Thursday, August 22, 2013
Ironman Louisville is Coming! Don't worry, I'm not secretly racing!
This week is very exciting here in Louisville. The Ironman is coming! Yay! Its funny, because this is my third time living here for the event, and I have been so excited each year. It has been interesting this year to reflect back on what the race has meant to me over the years.
2011- Awe, inspired, desire- After spectating, I knew I had to do this race. I was crying because I was so pumped up and just wanted to be out there.
2012-determination, fight, will- I was going to do this race no matter what. It was a constant battle to get through the training and get to the start line. It was hard, but I was living a dream, and how often does that happen? I loved every bit of pain.
2013- Excitement, peace, contentment. I will be volunteering and working for Ironman for this race. I don't have the desire to race. However, I also know how I felt in the past when a race comes around and I am not racing, and I feel left out, despite thinking I would be OK in advance. This year is different. I really do think I am going to be OK.
I was thinking about how blessed I was last year, and how I really am thankful that I did the race last year and not this year. I had a few people close to me try to convince me to wait, but I just knew that last year was the year. Do it now, don't wait!
-Support- I had close friends, Cristina and Jennifer racing last year. I had Amy and others to advise me, I had people like Terri, Rhonda, and Erin to train with me here. I had events lined up that prepared me well to keep me on track. I had the swim practices, babysitters, neighbors, friends, and family to help me get it done. Of all these people, Rhonda is the only one racing this year. My network wasn't there. I probably could have created one, as there are a record number of people from my tri club entered this year. But not my bestie or my neighbor. Mindy thought about it, but opted out, as did Cristina.
-No Injuries. I did get pneumonia last year, as well as fall off my mountain bike, but the crash in May was bad. It was really bad. I am amazed that I was not hurt any worse than I was. I cannot even believe I was able to finish Muncie. It maxed me out training for it this year with my job and my injuries. I feel like if I would have signed up a year in advance, it wouldn't have worked out.
-Weather- You can't plan a race around the weather. You just have to deal with it. I dealt with it last year. It got all cool here last week, and a few people I chatted with were starting to wish they were racing. Then, the weather got all normal and back to being hot. I am so glad I didn't let this be a factor in my decision. I knew it would be hot and was well prepared. With the earlier part of the summer being more mild, it might have been harder to prepare this time around. Rides that I did last year in boiling heat were done in sleeves this year.

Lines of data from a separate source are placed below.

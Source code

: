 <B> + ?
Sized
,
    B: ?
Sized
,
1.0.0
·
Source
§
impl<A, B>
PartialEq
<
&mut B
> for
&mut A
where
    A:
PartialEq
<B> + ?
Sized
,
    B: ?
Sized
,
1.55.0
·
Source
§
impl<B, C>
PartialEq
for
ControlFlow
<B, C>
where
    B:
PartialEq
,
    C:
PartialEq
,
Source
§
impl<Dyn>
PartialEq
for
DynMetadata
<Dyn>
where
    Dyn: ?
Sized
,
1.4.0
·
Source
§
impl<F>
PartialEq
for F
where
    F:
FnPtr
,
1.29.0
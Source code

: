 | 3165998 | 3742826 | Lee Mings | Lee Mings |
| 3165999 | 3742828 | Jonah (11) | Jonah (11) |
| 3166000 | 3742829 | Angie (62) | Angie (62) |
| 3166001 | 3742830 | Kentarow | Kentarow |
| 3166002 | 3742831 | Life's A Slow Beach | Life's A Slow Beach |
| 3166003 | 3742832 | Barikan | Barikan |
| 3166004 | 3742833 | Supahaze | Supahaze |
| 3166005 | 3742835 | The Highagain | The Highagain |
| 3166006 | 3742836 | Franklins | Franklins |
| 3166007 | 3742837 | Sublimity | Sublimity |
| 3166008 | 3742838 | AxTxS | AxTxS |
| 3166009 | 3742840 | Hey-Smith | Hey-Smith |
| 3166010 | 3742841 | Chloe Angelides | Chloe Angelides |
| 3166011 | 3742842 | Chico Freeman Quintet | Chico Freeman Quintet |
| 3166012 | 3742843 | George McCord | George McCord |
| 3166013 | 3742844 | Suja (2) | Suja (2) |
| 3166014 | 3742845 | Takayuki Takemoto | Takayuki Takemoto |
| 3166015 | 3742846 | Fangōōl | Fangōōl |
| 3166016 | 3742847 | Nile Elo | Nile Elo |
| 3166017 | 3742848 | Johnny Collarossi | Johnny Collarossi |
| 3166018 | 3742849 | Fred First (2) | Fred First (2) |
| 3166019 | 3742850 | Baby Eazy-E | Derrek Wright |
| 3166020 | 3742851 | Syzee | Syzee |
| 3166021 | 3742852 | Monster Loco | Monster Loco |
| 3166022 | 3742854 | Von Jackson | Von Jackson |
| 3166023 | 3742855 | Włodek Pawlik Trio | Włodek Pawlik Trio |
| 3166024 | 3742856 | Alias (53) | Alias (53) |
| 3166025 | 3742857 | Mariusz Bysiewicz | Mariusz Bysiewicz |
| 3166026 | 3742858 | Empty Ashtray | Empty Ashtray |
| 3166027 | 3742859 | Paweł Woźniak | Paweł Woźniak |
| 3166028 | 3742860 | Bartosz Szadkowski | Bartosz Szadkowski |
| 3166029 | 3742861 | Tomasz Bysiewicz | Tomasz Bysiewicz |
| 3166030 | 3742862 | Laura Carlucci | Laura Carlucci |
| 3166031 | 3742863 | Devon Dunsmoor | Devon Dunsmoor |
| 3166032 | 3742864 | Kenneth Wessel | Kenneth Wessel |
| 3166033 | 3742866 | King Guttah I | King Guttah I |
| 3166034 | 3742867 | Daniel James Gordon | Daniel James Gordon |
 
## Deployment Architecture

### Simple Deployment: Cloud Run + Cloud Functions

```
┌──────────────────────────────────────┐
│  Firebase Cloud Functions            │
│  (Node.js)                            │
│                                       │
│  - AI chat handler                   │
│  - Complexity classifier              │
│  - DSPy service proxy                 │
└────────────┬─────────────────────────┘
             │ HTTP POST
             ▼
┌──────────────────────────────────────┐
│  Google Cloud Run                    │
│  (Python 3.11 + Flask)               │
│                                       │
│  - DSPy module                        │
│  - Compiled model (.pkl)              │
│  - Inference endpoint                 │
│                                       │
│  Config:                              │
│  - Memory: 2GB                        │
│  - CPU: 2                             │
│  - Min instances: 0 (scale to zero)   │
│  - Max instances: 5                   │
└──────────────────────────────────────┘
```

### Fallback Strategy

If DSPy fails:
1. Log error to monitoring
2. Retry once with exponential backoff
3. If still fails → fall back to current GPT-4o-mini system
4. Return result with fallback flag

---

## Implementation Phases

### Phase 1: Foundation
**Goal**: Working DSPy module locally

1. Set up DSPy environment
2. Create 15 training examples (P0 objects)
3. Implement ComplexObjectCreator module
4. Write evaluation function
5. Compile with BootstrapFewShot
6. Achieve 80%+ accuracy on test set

Saturday I am hoping to go downtown for the underpants run again. I've always had fun. Due to a communication error, I do have to bring the kids on my own. This is not ideal. I thought the whole family was going to go down. I paid the money to the charity, so I am now debating what I want to do. Should I find a sitter, take the kids and run it, or just take the kids and pick up my stuff and observe?
Sunday is race day! I'm volunteering at the swim start, hoping to head out to the bike course before church, teaching church, and then hoping to go down to the finish after. I'm expecting the swim start to have me lose it. I mean, I can't even hear the song, "My Old Kentucky Home" without tears when I think of last year's start. I am just thinking they will be more tears of nostalgia, not those of being left out or regret. Volunteering should be an experience on its own. It will be a busy day. I hope I can fit everything in. I guess the good thing about not having anyone super close to me racing is that if I don't make it to see everyone finish, no one is going to think less of me. Spectating is exhausting, so hopefully I don't wear myself out too much.